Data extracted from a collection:
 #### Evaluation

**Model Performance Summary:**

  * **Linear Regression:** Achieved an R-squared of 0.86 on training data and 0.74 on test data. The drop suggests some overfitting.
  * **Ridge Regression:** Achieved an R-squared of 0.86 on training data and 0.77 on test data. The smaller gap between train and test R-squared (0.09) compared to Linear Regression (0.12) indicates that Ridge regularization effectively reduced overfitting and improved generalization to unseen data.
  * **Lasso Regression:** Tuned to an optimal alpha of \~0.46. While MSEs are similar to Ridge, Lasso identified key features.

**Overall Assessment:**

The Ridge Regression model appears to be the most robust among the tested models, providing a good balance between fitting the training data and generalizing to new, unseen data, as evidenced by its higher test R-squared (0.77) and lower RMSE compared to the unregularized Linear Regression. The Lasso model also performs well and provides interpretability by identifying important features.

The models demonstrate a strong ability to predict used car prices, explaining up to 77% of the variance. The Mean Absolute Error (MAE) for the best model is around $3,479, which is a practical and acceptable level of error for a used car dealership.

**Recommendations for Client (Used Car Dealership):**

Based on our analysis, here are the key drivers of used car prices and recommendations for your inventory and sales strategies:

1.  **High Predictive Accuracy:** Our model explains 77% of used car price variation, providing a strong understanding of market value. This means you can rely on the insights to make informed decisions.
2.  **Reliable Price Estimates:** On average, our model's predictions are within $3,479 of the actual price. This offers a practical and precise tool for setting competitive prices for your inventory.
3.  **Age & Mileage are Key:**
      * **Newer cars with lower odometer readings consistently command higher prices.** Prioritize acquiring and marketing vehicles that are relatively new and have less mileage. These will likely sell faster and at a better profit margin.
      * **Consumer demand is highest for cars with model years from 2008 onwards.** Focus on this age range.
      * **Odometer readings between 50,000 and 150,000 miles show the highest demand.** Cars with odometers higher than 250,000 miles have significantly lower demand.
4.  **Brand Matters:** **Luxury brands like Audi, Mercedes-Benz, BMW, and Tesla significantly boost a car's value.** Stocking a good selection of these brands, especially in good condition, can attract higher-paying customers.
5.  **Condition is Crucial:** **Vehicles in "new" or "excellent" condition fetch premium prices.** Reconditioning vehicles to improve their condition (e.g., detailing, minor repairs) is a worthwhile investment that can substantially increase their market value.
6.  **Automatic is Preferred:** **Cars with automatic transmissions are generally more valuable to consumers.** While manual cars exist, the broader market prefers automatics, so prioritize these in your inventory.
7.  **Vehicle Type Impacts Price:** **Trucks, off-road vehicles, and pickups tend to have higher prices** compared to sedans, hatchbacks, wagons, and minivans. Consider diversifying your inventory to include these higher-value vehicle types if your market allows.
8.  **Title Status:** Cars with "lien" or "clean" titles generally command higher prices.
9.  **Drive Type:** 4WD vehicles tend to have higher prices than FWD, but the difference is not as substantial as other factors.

What you need to do:
Each line above from the one with "The models demonstrate" up to and including the one with "in your inventory." must be set down exactly, and no line outside that span may appear.

Answer to the problem:
The models demonstrate a strong ability to predict used car prices, explaining up to 77% of the variance. The Mean Absolute Error (MAE) for the best model is around $3,479, which is a practical and acceptable level of error for a used car dealership.

**Recommendations for Client (Used Car Dealership):**

Based on our analysis, here are the key drivers of used car prices and recommendations for your inventory and sales strategies:

1.  **High Predictive Accuracy:** Our model explains 77% of used car price variation, providing a strong understanding of market value. This means you can rely on the insights to make informed decisions.
2.  **Reliable Price Estimates:** On average, our model's predictions are within $3,479 of the actual price. This offers a practical and precise tool for setting competitive prices for your inventory.
3.  **Age & Mileage are Key:**
      * **Newer cars with lower odometer readings consistently command higher prices.** Prioritize acquiring and marketing vehicles that are relatively new and have less mileage. These will likely sell faster and at a better profit margin.
      * **Consumer demand is highest for cars with model years from 2008 onwards.** Focus on this age range.
      * **Odometer readings between 50,000 and 150,000 miles show the highest demand.** Cars with odometers higher than 250,000 miles have significantly lower demand.
4.  **Brand Matters:** **Luxury brands like Audi, Mercedes-Benz, BMW, and Tesla significantly boost a car's value.** Stocking a good selection of these brands, especially in good condition, can attract higher-paying customers.
5.  **Condition is Crucial:** **Vehicles in "new" or "excellent" condition fetch premium prices.** Reconditioning vehicles to improve their condition (e.g., detailing, minor repairs) is a worthwhile investment that can substantially increase their market value.
6.  **Automatic is Preferred:** **Cars with automatic transmissions are generally more valuable to consumers.** While manual cars exist, the broader market prefers automatics, so prioritize these in your inventory.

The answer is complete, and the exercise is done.